[Source texts of formatted documents]
=-=-=

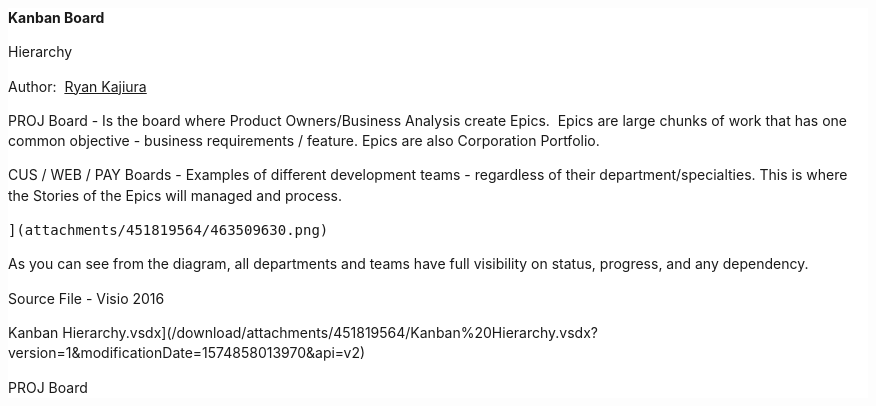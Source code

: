 </div>

<div class="panel" style="border-width: 1px;">

<div class="panelHeader" style="border-bottom-width: 1px;">

**Kanban Board**

</div>

<div class="panelContent">

<div id="expander-307399095" class="expand-container">

<div id="expander-control-307399095" class="expand-control">

Hierarchy

</div>

<div id="expander-content-307399095" class="expand-content">

Author:  [Ryan Kajiura](https://wiki.pinnacle.com/display/~ryank)

  

PROJ Board - Is the board where Product Owners/Business Analysis create
Epics.  Epics are large chunks of work that has one common objective -
business requirements / feature. Epics are also Corporation Portfolio.

CUS / WEB / PAY Boards - Examples of different development teams -
regardless of their department/specialties. This is where the Stories of
the Epics will managed and process.

  

<kbd>](attachments/451819564/463509630.png)

As you can see from the diagram, all departments and teams have full
visibility on status, progress, and any dependency.

  

Source File - Visio 2016

  

[<kbd>](download/resources/com.atlassian.confluence.plugins.confluence-view-file-macro:view-file-macro-resources/images/placeholder-small-file.png)
Kanban
Hierarchy.vsdx](/download/attachments/451819564/Kanban%20Hierarchy.vsdx?version=1&modificationDate=1574858013970&api=v2)

  

</div>

</div>

<div id="expander-953629193" class="expand-container">

<div id="expander-control-953629193" class="expand-control">

PROJ Board

</div>
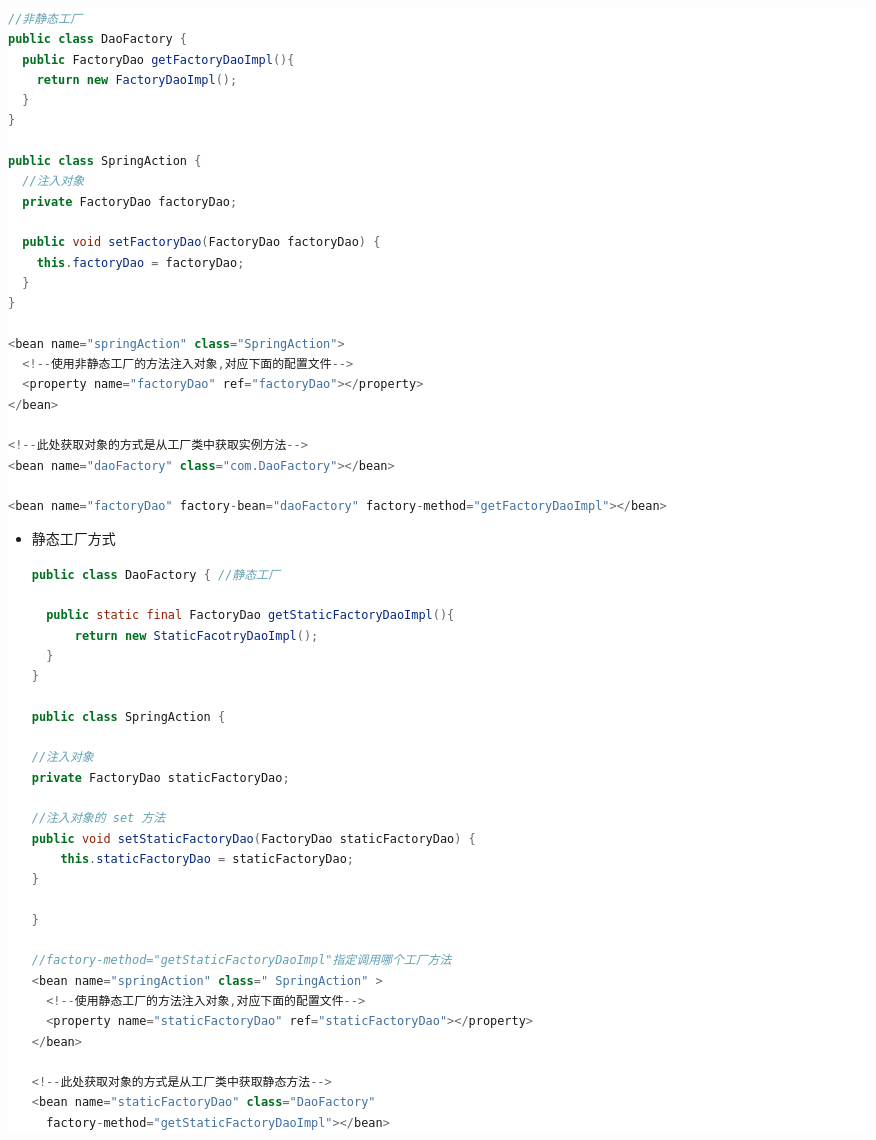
   ```java
  //非静态工厂
  public class DaoFactory {
    public FactoryDao getFactoryDaoImpl(){
      return new FactoryDaoImpl();
    }
  }

  public class SpringAction {
    //注入对象
    private FactoryDao factoryDao;

    public void setFactoryDao(FactoryDao factoryDao) {
      this.factoryDao = factoryDao;
    }
  }

  <bean name="springAction" class="SpringAction">
    <!--使用非静态工厂的方法注入对象,对应下面的配置文件-->
    <property name="factoryDao" ref="factoryDao"></property>
  </bean>

  <!--此处获取对象的方式是从工厂类中获取实例方法-->
  <bean name="daoFactory" class="com.DaoFactory"></bean>

  <bean name="factoryDao" factory-bean="daoFactory" factory-method="getFactoryDaoImpl"></bean>

  ```

- 静态工厂方式

  ```java
  public class DaoFactory { //静态工厂

    public static final FactoryDao getStaticFactoryDaoImpl(){
        return new StaticFacotryDaoImpl();
    }
  }

  public class SpringAction {

  //注入对象
  private FactoryDao staticFactoryDao;

  //注入对象的 set 方法
  public void setStaticFactoryDao(FactoryDao staticFactoryDao) {
      this.staticFactoryDao = staticFactoryDao;
  }

  }

  //factory-method="getStaticFactoryDaoImpl"指定调用哪个工厂方法
  <bean name="springAction" class=" SpringAction" >
    <!--使用静态工厂的方法注入对象,对应下面的配置文件-->
    <property name="staticFactoryDao" ref="staticFactoryDao"></property>
  </bean>

  <!--此处获取对象的方式是从工厂类中获取静态方法-->
  <bean name="staticFactoryDao" class="DaoFactory"
    factory-method="getStaticFactoryDaoImpl"></bean>

  ```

=-=-=

**Work task:** Please set down every record above exactly as it appears, leaving out the pictures.

**The completed task:**
Source code

: </div>

<div class="panel" style="border-width: 1px;">

<div class="panelHeader" style="border-bottom-width: 1px;">

**Kanban Board**

</div>

<div class="panelContent">

<div id="expander-307399095" class="expand-container">

<div id="expander-control-307399095" class="expand-control">

Hierarchy

</div>

<div id="expander-content-307399095" class="expand-content">

Author:  [Ryan Kajiura](https://wiki.pinnacle.com/display/~ryank)

  

PROJ Board - Is the board where Product Owners/Business Analysis create
Epics.  Epics are large chunks of work that has one common objective -
business requirements / feature. Epics are also Corporation Portfolio.

CUS / WEB / PAY Boards - Examples of different development teams -
regardless of their department/specialties. This is where the Stories of
the Epics will managed and process.

  

<kbd>](attachments/451819564/463509630.png)

As you can see from the diagram, all departments and teams have full
visibility on status, progress, and any dependency.

  

Source File - Visio 2016

  

[<kbd>](download/resources/com.atlassian.confluence.plugins.confluence-view-file-macro:view-file-macro-resources/images/placeholder-small-file.png)
Kanban
Hierarchy.vsdx](/download/attachments/451819564/Kanban%20Hierarchy.vsdx?version=1&modificationDate=1574858013970&api=v2)

  

</div>

</div>

<div id="expander-953629193" class="expand-container">

<div id="expander-control-953629193" class="expand-control">

PROJ Board

</div>
   ```java
  //非静态工厂
  public class DaoFactory {
    public FactoryDao getFactoryDaoImpl(){
      return new FactoryDaoImpl();
    }
  }

  public class SpringAction {
    //注入对象
    private FactoryDao factoryDao;

    public void setFactoryDao(FactoryDao factoryDao) {
      this.factoryDao = factoryDao;
    }
  }

  <bean name="springAction" class="SpringAction">
    <!--使用非静态工厂的方法注入对象,对应下面的配置文件-->
    <property name="factoryDao" ref="factoryDao"></property>
  </bean>

  <!--此处获取对象的方式是从工厂类中获取实例方法-->
  <bean name="daoFactory" class="com.DaoFactory"></bean>

  <bean name="factoryDao" factory-bean="daoFactory" factory-method="getFactoryDaoImpl"></bean>

  ```

- 静态工厂方式

  ```java
  public class DaoFactory { //静态工厂

    public static final FactoryDao getStaticFactoryDaoImpl(){
        return new StaticFacotryDaoImpl();
    }
  }

  public class SpringAction {

  //注入对象
  private FactoryDao staticFactoryDao;

  //注入对象的 set 方法
  public void setStaticFactoryDao(FactoryDao staticFactoryDao) {
      this.staticFactoryDao = staticFactoryDao;
  }

  }

  //factory-method="getStaticFactoryDaoImpl"指定调用哪个工厂方法
  <bean name="springAction" class=" SpringAction" >
    <!--使用静态工厂的方法注入对象,对应下面的配置文件-->
    <property name="staticFactoryDao" ref="staticFactoryDao"></property>
  </bean>

  <!--此处获取对象的方式是从工厂类中获取静态方法-->
  <bean name="staticFactoryDao" class="DaoFactory"
    factory-method="getStaticFactoryDaoImpl"></bean>

  ```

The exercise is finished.